But the club was also a place where Titus Taggart threw parties with prostitutes.A Taggart party “can best be described as a mobile strip club,” Bruen told the hearing board. Some were held at the motorcycle club.

At the November party, Taggart walked around making change for the men in attendance so they could tip the dancers.
Bruen described how Taggart’s parties operated:

Taggart would find a venue and print tickets and fliers. He usually promoted the parties around a sporting event. At the Nov. 12 party, the Manny Pacquiao-Juan Manuel Marquez fight was being screened.

Partygoers would pay for a ticket to enter.



Taggart paid $150 to the motorcycle club for use of the hall. He kept the money raised by selling tickets. The club kept whatever it made selling alcohol.
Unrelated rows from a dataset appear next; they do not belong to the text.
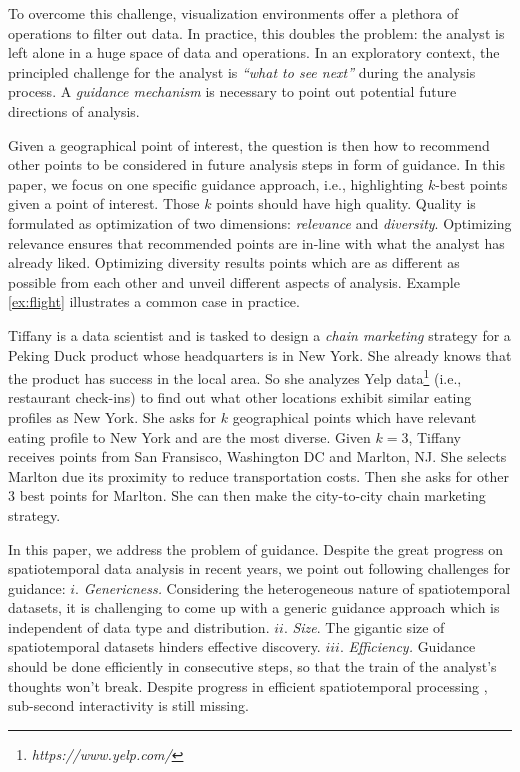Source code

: To overcome this challenge, visualization environments offer a plethora of operations to filter out data. In practice, this doubles the problem: the analyst is left alone in a huge space of data and operations. 
In an exploratory context,
the principled challenge for the analyst is {\em ``what to see next''} during the analysis process. A {\em guidance mechanism} is necessary to point out potential future directions of analysis.

Given a geographical point of interest, the question is then how to recommend other points to be considered in future analysis steps in form of guidance. In this paper, we focus on one specific guidance approach, i.e., highlighting $k$-best points given a point of interest. Those $k$ points should have high quality. Quality is formulated as optimization of two dimensions: {\em relevance} and {\em diversity}. Optimizing relevance ensures that recommended points are in-line with what the analyst has already liked. Optimizing diversity results points which are as different as possible from each other and unveil different aspects of analysis. Example \ref{ex:flight} illustrates a common case in practice.

\begin{example}
\label{ex:flight}
Tiffany is a data scientist and is tasked to design a {\em chain marketing} strategy for a Peking Duck product whose headquarters is in New York. She already knows that the product has success in the local area. So she analyzes Yelp data\footnote{\it https://www.yelp.com/} (i.e., restaurant check-ins) to find out what other locations exhibit similar eating profiles as New York. She asks for $k$ geographical points which have relevant eating profile to New York and are the most diverse. Given $k=3$, Tiffany receives points from San Fransisco, Washington DC and Marlton, NJ. She selects Marlton due its proximity to reduce transportation costs. Then she asks for other 3 best points for Marlton. She can then make the city-to-city chain marketing strategy.
\end{example}

In this paper, we address the problem of guidance. Despite the great progress on spatiotemporal data analysis in recent years, we point out following challenges for guidance:
$i.$ {\em Genericness.} Considering the heterogeneous nature of spatiotemporal datasets, it is challenging to come up with a generic guidance approach which is independent of data type and distribution.
$ii.$ {\em Size}. The gigantic size of spatiotemporal datasets hinders effective discovery. 
$iii.$ {\em Efficiency.} Guidance should be done efficiently in consecutive steps, so that the train of the analyst's thoughts won't break. Despite progress in efficient spatiotemporal processing \cite{yu2015geospark}, sub-second interactivity is still missing.

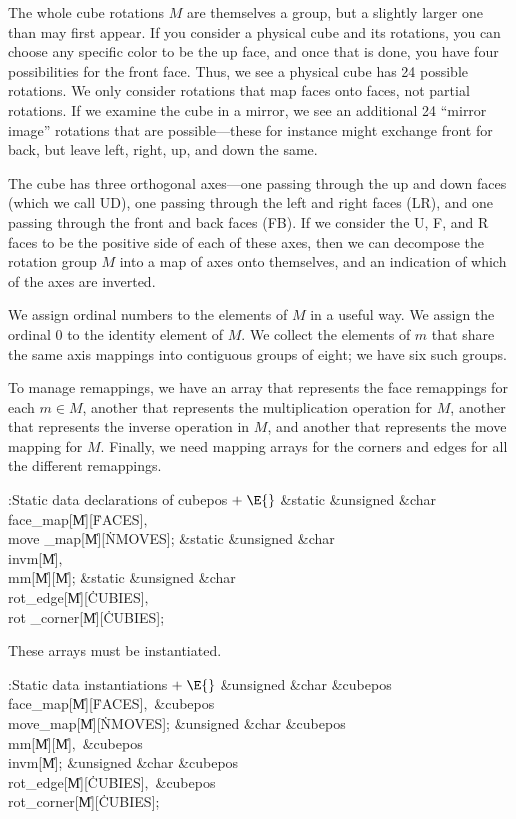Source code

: The whole cube rotations $M$ are themselves a group, but a slightly
larger one than may first appear.  If you consider a physical cube and
its rotations, you can choose any specific color to be the up face,
and once that is done, you have four possibilities for the front face.
Thus, we see a physical cube has 24 possible rotations.  We only
consider rotations that map faces onto faces, not partial rotations.
If we examine the cube in a mirror, we see an additional 24 ``mirror
image'' rotations that are possible---these for instance might
exchange front for back, but leave left, right, up, and down the same.

The cube has three orthogonal axes---one passing through the up and
down faces (which we call UD), one passing through the left and right
faces (LR), and one passing through the front and back faces (FB).  If
we consider the U, F, and R faces to be the positive side of each of
these axes, then we can decompose the rotation group $M$ into a map of
axes onto themselves, and an indication of which of the axes are
inverted.

We assign ordinal numbers to the elements of $M$ in a useful way.  We
assign the ordinal 0 to the identity element of $M$.  We collect the
elements of $m$ that share the same axis mappings into contiguous
groups of eight; we have six such groups.

To manage remappings, we have an array that represents the face
remappings for each $m\in M$, another that represents the
multiplication operation for $M$, another that represents the inverse
operation in $M$, and another that represents the move mapping for
$M$.  Finally, we need mapping arrays for the corners and edges for
all the different remappings.

\Y\B\4:Static data declarations of cubepos\X${}\mathrel+\E{}$\6
\&{static} \&{unsigned} \&{char} \\{face\_map}[\|M][\.{FACES}]${},{}$ \\{move%
\_map}[\|M][\.{NMOVES}];\6
\&{static} \&{unsigned} \&{char} \\{invm}[\|M]${},{}$ \\{mm}[\|M][\|M];\6
\&{static} \&{unsigned} \&{char} \\{rot\_edge}[\|M][\.{CUBIES}]${},{}$ \\{rot%
\_corner}[\|M][\.{CUBIES}];\par
\fi

These arrays must be instantiated.

\Y\B\4:Static data instantiations\X${}\mathrel+\E{}$\6
\&{unsigned} \&{char} \&{cubepos}\DC\\{face\_map}[\|M][\.{FACES}]${},{}$ %
\&{cubepos}\DC\\{move\_map}[\|M][\.{NMOVES}];\6
\&{unsigned} \&{char} \&{cubepos}\DC\\{mm}[\|M][\|M]${},{}$ \&{cubepos}\DC%
\\{invm}[\|M];\6
\&{unsigned} \&{char} \&{cubepos}\DC\\{rot\_edge}[\|M][\.{CUBIES}]${},{}$ %
\&{cubepos}\DC\\{rot\_corner}[\|M][\.{CUBIES}];\par
\fi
And the dancers and prostitutes kept the money they collected.

The board also heard how Taggart crossed the border with women.

The informant who tipped troopers off to the Nov. 12 party told investigators that Taggart was bringing young women from Canada into Western New York for parties.

So troopers placed a GPS device on Taggart’s personal car, said Capt. Kevin M. Reilly of the Internal Affairs Bureau at the disciplinary hearing. State Police worked with U.S. Immigration and Customs Enforcement to track his border crossings.

State Police detected Taggart crossing the border in January and asked U.S. border officials to conduct a more thorough inspection. His car was searched. He was interviewed, and so was the woman who accompanied him, a woman flagged as a possible money smuggler and prostitute.

Both were separately released hours later.

But federal officials downloaded all the data from Taggart’s phone, including some 2,000 pages of text messages. And some were between Taggart and Franklin, Reilly said.

Some texts dealt with details of the party at the motorcycle club.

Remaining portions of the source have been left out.